Start of Block
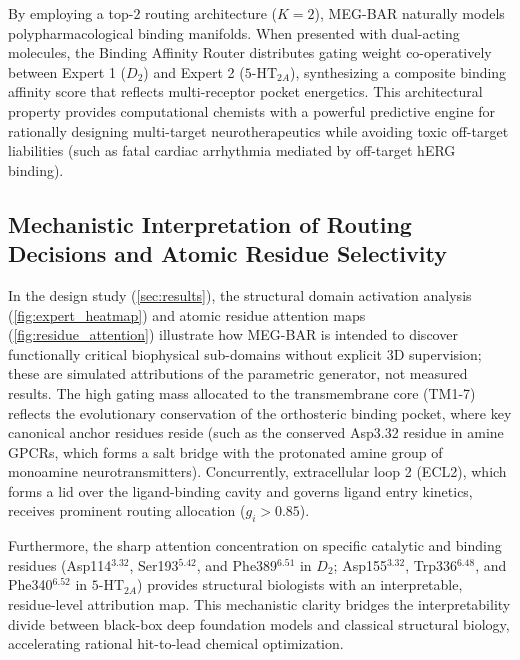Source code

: \documentclass{article}
\theoremstyle{definition}
\begin{document}
By employing a top-$2$ routing architecture ($K=2$), MEG-BAR naturally models polypharmacological binding manifolds. When presented with dual-acting molecules, the Binding Affinity Router distributes gating weight co-operatively between Expert 1 ($D_2$) and Expert 2 ($5\text{-HT}_{2A}$), synthesizing a composite binding affinity score that reflects multi-receptor pocket energetics. This architectural property provides computational chemists with a powerful predictive engine for rationally designing multi-target neurotherapeutics while avoiding toxic off-target liabilities (such as fatal cardiac arrhythmia mediated by off-target hERG binding).

\subsection{Mechanistic Interpretation of Routing Decisions and Atomic Residue Selectivity}
In the design study (\cref{sec:results}), the structural domain activation analysis (\cref{fig:expert_heatmap}) and atomic residue attention maps (\cref{fig:residue_attention}) illustrate how MEG-BAR is intended to discover functionally critical biophysical sub-domains without explicit 3D supervision; these are simulated attributions of the parametric generator, not measured results. The high gating mass allocated to the transmembrane core (TM1-7) reflects the evolutionary conservation of the orthosteric binding pocket, where key canonical anchor residues reside (such as the conserved Asp3.32 residue in amine GPCRs, which forms a salt bridge with the protonated amine group of monoamine neurotransmitters). Concurrently, extracellular loop 2 (ECL2), which forms a lid over the ligand-binding cavity and governs ligand entry kinetics, receives prominent routing allocation ($g_i > 0.85$). 

Furthermore, the sharp attention concentration on specific catalytic and binding residues (Asp114$^{3.32}$, Ser193$^{5.42}$, and Phe389$^{6.51}$ in $D_2$; Asp155$^{3.32}$, Trp336$^{6.48}$, and Phe340$^{6.52}$ in $5\text{-HT}_{2A}$) provides structural biologists with an interpretable, residue-level attribution map. This mechanistic clarity bridges the interpretability divide between black-box deep foundation models and classical structural biology, accelerating rational hit-to-lead chemical optimization.
\end{document}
End of Block
§ Work task
All lines from the beginning of the material above through the line holding "Interpretation of Routing" are to be given again exactly, and no others; pictures do not go in.

§ Result below
Source code

: \documentclass{article}
\theoremstyle{definition}
\begin{document}
By employing a top-$2$ routing architecture ($K=2$), MEG-BAR naturally models polypharmacological binding manifolds. When presented with dual-acting molecules, the Binding Affinity Router distributes gating weight co-operatively between Expert 1 ($D_2$) and Expert 2 ($5\text{-HT}_{2A}$), synthesizing a composite binding affinity score that reflects multi-receptor pocket energetics. This architectural property provides computational chemists with a powerful predictive engine for rationally designing multi-target neurotherapeutics while avoiding toxic off-target liabilities (such as fatal cardiac arrhythmia mediated by off-target hERG binding).

\subsection{Mechanistic Interpretation of Routing Decisions and Atomic Residue Selectivity}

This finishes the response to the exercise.